Charles Calvert, who is the son of Bennedict and Elizabeth Calvert, is shown here in the painting at the age of five with a young Calvert family slave. At the time of this painting, around 1761, it was common for children to be accompanied by slaves when the parents were not around to care for them. Slaves were used for cooking meals for the family and for babysitting the children when needed.
In this painting, Charles is standing next to his slave pointing to what appears to be a city behind them. Charles, with drumsticks in his hand, is located in the middle of the painting as his slave is kneeling on the ground holding the drum. It seems that Charles is planning out which way to walk. Charles is looking at us while the slave is looking where Charles is pointing, which looks like towards a town of some kind. They are located in a field with a river behind them, and a set of mountains in the distance. Behind where they are standing there is a church, which is identifiable by its large steeple.
Charles and his slave seem to be richly dressed in fashionable attire for the time. Their clothing seems to be very detailed with fancy buttons and lace cuffs. Charles appears to look like the average American child. He has blonde hair, blue eyes, rosy cheeks, and looks a little chubby. Charles looks like a very innocent man who perhaps could have made best friends with the slave. Due to the rich outfits though, it could be a possibility that his wealthy parents treated their slaves cruelly like many other southern Americans at the time.
The slave, who is a very dark skinned child with dark brown eyes, is wearing an off-white outfit. Charles and his slave are wearing the same outfit but in different colors.
Although Charles and his slave are wearing very bright outfits, the rest of the picture seems so dull. The objects in the background are painted with muggy looking colors. The blue mountains, the green grass, the blue water in the river, and the gray sky, are all painted with dull colors. Nowhere near as detailed as the clothing or the skin of the Charles or his slave. Hesselius probably used dull colors for everything else than Charles and his slave, to make them stand out from the rest of this picture.
The reason why I chose this picture was because of the detail and the bright colors of the children, and also because of the reality of it. It seems awkward that Charles at the age of five has a slave about the same age to do him favors. Today, although some people still hold the old southern views towards blacks, black and white children are seen playing with each other daily. Perhaps that is why I chose this because if shows how time has changed.

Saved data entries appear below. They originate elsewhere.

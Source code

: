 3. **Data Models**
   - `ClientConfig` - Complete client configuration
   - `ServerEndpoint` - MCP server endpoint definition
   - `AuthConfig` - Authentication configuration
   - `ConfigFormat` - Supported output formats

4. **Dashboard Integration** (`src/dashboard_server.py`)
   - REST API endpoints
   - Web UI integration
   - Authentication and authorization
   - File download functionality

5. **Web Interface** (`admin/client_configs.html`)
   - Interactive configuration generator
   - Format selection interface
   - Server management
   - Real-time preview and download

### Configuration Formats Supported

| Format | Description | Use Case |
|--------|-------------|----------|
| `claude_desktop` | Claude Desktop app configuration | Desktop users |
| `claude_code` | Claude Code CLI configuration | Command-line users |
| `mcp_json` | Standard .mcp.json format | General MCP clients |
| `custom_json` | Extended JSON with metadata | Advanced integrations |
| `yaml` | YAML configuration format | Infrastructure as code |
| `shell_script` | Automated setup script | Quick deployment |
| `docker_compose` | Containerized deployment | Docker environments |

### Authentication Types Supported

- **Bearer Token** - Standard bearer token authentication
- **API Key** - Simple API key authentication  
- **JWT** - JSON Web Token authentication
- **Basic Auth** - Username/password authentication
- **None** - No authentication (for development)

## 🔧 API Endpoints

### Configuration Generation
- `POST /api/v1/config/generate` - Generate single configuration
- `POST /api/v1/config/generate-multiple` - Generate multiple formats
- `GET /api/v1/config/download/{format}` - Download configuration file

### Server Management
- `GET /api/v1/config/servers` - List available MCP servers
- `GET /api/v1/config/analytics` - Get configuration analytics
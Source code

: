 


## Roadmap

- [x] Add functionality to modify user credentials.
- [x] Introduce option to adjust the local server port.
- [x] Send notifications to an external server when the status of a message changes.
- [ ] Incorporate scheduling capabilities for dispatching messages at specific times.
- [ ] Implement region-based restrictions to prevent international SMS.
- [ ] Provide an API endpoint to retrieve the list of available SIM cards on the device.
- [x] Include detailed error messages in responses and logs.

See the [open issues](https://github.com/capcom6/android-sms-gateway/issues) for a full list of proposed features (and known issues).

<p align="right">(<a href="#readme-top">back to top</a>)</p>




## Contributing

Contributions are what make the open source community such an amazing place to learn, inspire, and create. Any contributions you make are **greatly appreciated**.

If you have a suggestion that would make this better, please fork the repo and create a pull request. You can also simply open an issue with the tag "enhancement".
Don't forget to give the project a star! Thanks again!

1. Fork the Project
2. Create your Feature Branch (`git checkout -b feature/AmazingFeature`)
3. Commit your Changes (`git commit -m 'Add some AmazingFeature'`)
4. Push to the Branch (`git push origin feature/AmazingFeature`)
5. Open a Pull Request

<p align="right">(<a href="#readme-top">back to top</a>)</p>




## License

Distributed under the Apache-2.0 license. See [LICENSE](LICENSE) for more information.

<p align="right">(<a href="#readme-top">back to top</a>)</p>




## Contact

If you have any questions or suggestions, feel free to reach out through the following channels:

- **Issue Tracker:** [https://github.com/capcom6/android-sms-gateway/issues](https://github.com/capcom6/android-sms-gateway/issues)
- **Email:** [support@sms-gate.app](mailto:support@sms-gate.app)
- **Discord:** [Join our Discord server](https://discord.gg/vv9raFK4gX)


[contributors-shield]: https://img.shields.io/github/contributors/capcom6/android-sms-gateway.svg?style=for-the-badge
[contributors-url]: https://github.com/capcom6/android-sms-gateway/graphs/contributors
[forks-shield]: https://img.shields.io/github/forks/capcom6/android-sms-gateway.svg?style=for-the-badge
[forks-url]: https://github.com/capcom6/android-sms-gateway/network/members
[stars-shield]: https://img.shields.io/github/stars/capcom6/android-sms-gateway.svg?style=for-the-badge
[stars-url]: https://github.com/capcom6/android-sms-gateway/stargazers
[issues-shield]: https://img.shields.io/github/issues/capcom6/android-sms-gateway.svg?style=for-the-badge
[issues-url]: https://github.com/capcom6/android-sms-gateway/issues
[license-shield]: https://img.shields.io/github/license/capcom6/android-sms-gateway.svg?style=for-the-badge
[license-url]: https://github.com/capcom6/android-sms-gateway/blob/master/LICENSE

After reading a couple of articles and seeing some other paintings by John Hesselius on the internet galleries, I noticed that Hesselius seems to paint his other paintings as he did the painting of Charles Calvert and his slave. The painting of John Paca which was painted by Hesselius in 1762, seems to have the same body details and clothing details as does the painting of Charles Calvert and his slave. The painting details the clothing and skin of Paca, yet the background was the same type of dull paint that was used in the painting I chose to write about. As well, after learning that Hesselius was the instructor of another artist named Charles Pearle, I recall Pearle s painting of the Thomson family, which was displayed right next to the painting of Charles Calvert and his slave. As I remember, Pearle as did his former instructor, painted the clothing and skin features with great details.
I think now that I have done this review of the painting of Charles Calvert and his slave, I think paintings will be more appealing to me now that I know what kind of details to look for as I have a painting in my memory to compare to.